Focal fibrosis measured by LGE appears to be common in the setting of significant myocardial hypertrophy with wall thickness in excess of 18 mm [25, 26]. When identified, this appears to be a truly limited process commonly involving less than 5 % of the total myocardial mass. While limited in scope, the presence of LGE has important prognostic significance with a fivefold increased hazard for all-cause mortality as compared to those without delayed enhancement with comparable severity of aortic stenosis [27]. Greater fibrosis on CMR is also known to be present in low-flow severe AS, a subpopulation of AS with poorer prognosis [28]. It has also been shown that focal fibrosis on LGE CMR is an irreversible finding that does not resolve with aortic valve replacement and elimination of the afterload disturbance [29].
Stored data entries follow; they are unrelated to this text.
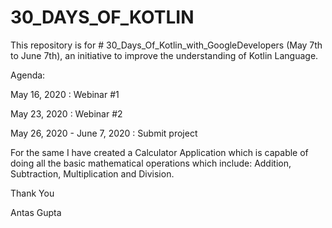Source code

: # 30_DAYS_OF_KOTLIN

This repository is for # 30_Days_Of_Kotlin_with_GoogleDevelopers (May 7th to June 7th), an initiative to improve the understanding of Kotlin Language.

Agenda:

May 16, 2020 : Webinar #1

May 23, 2020 : Webinar #2

May 26, 2020 - June 7, 2020 : Submit project

For the same I have created a Calculator Application which is capable of doing all the basic mathematical operations which include: Addition, Subtraction, Multiplication and Division.

Thank You

Antas Gupta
Magnetic resonance spectroscopy has proven useful to study myocardial high-energy phosphate (HEP) metabolism in patients. Similar to that observed with dilated cardiomyopathy, significant AS may be associated with altered myocardial HEP metabolism, which may improve following corrective surgery [30–32]. This metabolic improvement appears to occur even in the presence of patient-prosthesis mismatch [33].